Stored data
* * *
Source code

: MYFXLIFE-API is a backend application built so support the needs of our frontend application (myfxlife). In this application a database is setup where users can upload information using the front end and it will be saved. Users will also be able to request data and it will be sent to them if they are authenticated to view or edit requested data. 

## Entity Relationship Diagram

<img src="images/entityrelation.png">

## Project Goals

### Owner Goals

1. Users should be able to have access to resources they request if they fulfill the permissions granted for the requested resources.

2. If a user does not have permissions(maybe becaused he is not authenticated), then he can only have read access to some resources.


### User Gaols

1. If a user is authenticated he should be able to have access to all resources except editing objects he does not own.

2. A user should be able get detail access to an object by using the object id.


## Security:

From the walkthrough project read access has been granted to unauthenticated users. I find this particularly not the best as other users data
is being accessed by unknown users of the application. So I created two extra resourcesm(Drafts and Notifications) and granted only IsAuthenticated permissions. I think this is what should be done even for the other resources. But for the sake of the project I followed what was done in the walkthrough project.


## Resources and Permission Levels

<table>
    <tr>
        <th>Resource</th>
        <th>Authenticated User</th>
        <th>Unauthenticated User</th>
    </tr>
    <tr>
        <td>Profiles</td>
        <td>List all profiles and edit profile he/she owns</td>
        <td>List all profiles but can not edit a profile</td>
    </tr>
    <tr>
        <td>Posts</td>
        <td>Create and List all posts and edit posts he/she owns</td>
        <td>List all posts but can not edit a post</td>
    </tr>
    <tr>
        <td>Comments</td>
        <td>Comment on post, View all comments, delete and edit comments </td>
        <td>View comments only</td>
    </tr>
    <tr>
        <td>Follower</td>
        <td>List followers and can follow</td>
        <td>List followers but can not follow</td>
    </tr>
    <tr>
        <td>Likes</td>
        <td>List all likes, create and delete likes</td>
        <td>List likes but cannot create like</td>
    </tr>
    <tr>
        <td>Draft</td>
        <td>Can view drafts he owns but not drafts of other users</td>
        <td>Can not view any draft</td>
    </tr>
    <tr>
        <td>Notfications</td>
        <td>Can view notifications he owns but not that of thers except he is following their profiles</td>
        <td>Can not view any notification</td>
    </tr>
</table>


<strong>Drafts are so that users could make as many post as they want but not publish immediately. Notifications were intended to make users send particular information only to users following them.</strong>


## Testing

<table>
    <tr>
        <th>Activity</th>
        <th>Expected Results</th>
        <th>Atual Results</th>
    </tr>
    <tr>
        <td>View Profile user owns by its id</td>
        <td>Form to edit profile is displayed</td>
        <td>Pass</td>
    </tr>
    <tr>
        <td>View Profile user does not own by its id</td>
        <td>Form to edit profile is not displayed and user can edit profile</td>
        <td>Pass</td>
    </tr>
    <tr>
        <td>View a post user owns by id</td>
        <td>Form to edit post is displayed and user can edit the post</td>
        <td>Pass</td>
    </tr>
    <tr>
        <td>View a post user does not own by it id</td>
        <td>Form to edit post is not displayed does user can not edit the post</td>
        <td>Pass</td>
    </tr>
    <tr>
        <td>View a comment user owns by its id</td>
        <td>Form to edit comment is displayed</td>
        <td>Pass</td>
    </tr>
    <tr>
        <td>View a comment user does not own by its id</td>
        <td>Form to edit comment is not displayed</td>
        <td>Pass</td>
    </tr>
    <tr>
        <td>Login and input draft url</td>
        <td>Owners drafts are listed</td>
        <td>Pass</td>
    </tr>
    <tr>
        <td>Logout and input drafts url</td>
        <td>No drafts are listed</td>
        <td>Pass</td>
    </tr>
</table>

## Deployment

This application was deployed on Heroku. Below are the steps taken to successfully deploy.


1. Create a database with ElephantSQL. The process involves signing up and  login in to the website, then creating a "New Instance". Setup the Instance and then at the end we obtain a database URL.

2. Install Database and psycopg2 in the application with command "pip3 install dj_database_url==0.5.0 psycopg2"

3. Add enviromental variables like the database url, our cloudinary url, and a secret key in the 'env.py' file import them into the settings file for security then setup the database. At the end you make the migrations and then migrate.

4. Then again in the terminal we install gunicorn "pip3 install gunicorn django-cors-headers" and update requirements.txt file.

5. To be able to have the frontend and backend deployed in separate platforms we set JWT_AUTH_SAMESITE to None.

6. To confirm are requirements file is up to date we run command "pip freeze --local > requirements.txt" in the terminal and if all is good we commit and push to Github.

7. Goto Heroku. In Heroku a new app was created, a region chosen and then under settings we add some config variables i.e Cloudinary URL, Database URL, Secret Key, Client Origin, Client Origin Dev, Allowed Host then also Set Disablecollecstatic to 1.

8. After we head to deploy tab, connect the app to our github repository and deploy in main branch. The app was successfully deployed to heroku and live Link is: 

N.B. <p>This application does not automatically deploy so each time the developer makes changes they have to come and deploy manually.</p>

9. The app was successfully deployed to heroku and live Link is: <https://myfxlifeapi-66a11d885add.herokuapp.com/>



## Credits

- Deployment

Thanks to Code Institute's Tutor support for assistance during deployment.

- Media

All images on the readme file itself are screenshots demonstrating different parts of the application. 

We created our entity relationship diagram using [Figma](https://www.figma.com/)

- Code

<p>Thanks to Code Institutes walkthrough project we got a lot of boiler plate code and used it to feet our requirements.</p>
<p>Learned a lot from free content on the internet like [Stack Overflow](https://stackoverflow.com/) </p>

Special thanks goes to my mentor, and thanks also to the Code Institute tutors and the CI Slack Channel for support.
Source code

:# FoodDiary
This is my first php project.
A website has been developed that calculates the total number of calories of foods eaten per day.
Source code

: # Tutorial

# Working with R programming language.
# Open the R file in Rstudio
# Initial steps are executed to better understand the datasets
* * *
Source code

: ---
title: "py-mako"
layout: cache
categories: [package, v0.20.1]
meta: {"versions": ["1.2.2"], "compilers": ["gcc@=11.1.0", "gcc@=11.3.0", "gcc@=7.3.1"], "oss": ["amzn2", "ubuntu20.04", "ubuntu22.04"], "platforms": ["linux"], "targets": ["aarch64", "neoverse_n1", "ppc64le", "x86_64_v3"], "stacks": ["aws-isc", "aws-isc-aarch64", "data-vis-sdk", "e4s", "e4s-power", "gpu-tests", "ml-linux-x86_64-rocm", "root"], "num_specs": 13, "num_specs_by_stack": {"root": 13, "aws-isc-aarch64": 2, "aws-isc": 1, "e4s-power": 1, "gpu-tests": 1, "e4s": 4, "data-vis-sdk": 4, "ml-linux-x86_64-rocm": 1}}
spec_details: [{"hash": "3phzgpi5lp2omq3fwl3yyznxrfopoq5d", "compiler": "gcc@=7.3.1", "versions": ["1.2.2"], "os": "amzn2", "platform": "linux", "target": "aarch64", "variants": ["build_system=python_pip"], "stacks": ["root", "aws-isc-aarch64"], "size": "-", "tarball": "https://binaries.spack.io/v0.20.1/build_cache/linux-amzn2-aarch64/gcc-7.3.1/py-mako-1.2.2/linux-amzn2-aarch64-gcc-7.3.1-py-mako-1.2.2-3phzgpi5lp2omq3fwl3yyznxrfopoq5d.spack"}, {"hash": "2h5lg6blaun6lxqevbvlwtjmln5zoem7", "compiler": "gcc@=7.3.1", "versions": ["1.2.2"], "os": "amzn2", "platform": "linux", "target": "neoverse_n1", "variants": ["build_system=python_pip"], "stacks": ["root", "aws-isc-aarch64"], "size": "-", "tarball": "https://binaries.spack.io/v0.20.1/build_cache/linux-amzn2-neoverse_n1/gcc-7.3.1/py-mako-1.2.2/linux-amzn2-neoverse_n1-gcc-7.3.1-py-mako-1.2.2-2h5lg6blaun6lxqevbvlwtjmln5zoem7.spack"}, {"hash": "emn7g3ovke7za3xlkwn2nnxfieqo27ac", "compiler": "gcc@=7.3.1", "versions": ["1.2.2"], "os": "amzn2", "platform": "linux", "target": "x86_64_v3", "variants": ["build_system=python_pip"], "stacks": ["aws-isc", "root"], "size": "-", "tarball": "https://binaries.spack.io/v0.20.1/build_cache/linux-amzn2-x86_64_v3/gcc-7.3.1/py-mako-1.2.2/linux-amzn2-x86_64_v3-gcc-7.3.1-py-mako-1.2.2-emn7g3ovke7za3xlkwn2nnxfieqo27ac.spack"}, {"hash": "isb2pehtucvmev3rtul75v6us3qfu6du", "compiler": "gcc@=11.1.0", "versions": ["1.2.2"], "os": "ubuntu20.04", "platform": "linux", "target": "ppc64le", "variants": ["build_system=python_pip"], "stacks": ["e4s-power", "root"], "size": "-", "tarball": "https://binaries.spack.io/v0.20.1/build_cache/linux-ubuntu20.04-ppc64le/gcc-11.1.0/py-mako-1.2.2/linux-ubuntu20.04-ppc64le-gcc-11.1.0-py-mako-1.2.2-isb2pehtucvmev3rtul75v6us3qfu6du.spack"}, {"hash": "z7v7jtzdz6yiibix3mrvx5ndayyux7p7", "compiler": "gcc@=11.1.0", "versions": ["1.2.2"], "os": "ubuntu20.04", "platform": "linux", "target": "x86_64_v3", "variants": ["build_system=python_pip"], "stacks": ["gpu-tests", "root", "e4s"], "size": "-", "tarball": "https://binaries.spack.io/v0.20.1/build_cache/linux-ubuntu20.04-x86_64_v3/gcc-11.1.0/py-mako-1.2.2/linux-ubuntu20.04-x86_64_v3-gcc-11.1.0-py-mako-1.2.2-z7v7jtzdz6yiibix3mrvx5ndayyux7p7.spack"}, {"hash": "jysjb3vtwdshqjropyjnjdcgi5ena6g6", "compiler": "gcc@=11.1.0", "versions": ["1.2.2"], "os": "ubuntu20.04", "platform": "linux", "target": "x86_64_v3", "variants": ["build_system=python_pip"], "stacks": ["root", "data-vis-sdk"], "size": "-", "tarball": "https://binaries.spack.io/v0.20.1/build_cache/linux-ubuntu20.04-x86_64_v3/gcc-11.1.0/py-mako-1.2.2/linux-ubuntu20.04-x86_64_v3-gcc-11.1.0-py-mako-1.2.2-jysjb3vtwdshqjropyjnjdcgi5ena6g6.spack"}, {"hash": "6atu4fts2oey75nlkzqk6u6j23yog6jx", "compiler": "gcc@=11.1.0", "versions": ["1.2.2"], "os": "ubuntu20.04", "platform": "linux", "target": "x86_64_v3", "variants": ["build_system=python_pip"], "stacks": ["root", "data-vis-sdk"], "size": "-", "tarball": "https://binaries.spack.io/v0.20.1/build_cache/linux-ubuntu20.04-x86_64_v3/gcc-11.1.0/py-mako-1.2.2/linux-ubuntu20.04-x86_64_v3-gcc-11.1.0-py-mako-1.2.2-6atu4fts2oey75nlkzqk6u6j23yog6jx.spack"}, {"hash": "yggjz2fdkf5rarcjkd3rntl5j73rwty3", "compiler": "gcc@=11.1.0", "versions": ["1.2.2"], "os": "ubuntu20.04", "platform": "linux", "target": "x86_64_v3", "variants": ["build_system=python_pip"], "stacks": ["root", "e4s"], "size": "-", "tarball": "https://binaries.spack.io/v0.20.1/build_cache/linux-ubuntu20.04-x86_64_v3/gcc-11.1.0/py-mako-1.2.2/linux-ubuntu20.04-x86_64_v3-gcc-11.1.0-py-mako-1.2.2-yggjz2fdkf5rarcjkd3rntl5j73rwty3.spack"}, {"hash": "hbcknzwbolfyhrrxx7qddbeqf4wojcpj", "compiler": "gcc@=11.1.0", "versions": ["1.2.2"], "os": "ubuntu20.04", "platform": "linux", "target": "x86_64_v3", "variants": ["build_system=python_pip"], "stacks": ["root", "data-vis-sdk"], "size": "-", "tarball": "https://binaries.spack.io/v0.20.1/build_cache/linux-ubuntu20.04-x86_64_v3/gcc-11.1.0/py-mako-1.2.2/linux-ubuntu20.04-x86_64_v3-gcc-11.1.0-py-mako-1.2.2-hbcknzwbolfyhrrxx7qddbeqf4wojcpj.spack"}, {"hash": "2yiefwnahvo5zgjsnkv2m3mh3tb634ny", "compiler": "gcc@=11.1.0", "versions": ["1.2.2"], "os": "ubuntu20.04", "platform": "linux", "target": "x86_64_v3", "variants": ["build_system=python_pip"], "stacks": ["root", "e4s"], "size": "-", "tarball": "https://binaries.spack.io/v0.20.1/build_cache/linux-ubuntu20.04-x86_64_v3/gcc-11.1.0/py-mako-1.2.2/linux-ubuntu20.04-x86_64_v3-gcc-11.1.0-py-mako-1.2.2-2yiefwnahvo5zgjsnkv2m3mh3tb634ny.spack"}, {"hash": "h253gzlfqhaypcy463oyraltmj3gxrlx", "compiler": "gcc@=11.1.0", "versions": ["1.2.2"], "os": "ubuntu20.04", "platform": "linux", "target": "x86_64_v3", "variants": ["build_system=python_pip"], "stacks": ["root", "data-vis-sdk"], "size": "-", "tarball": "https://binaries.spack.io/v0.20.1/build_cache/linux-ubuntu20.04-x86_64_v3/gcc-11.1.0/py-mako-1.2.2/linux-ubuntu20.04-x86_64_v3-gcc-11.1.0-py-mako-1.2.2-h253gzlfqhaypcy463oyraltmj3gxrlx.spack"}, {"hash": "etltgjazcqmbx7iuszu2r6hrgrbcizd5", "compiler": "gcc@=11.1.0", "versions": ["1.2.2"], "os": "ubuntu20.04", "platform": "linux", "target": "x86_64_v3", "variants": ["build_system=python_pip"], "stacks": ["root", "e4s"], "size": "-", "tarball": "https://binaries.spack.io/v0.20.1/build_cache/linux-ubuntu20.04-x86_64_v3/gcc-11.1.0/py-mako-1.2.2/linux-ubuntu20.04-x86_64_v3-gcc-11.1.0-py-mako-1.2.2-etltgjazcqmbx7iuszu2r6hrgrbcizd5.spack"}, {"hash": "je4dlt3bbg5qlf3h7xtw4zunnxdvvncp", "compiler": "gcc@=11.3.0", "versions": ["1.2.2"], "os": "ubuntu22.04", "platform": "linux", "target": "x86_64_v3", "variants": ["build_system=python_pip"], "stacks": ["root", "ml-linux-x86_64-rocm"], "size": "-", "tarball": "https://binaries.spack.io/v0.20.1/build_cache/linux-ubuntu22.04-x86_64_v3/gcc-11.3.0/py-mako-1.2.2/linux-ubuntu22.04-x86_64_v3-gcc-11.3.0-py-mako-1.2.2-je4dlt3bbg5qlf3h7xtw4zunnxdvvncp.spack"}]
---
* * *
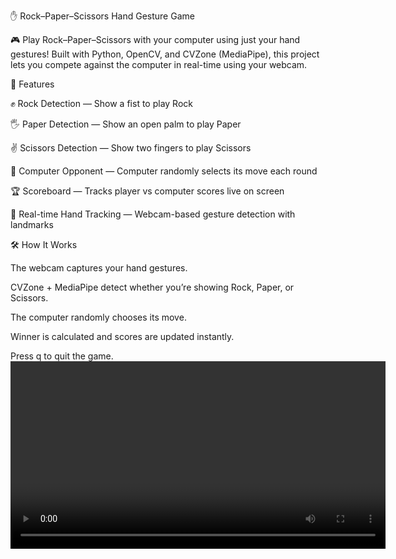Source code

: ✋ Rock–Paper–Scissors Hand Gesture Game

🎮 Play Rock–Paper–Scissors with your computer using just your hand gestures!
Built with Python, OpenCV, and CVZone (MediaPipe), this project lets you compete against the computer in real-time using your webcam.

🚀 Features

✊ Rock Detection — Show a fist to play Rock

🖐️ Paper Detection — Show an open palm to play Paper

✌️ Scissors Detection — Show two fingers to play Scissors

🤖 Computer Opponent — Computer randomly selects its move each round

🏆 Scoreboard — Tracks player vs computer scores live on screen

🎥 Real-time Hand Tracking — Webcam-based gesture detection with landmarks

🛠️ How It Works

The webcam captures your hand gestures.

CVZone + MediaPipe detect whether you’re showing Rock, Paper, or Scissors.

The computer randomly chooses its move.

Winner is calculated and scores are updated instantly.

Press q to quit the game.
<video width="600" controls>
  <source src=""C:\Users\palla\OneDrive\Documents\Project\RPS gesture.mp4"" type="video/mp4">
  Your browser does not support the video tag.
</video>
* * *
Filter the records, keeping only lines that contain "information", and show those lines.

: MYFXLIFE-API is a backend application built so support the needs of our frontend application (myfxlife). In this application a database is setup where users can upload information using the front end and it will be saved. Users will also be able to request data and it will be sent to them if they are authenticated to view or edit requested data. 
<strong>Drafts are so that users could make as many post as they want but not publish immediately. Notifications were intended to make users send particular information only to users following them.</strong>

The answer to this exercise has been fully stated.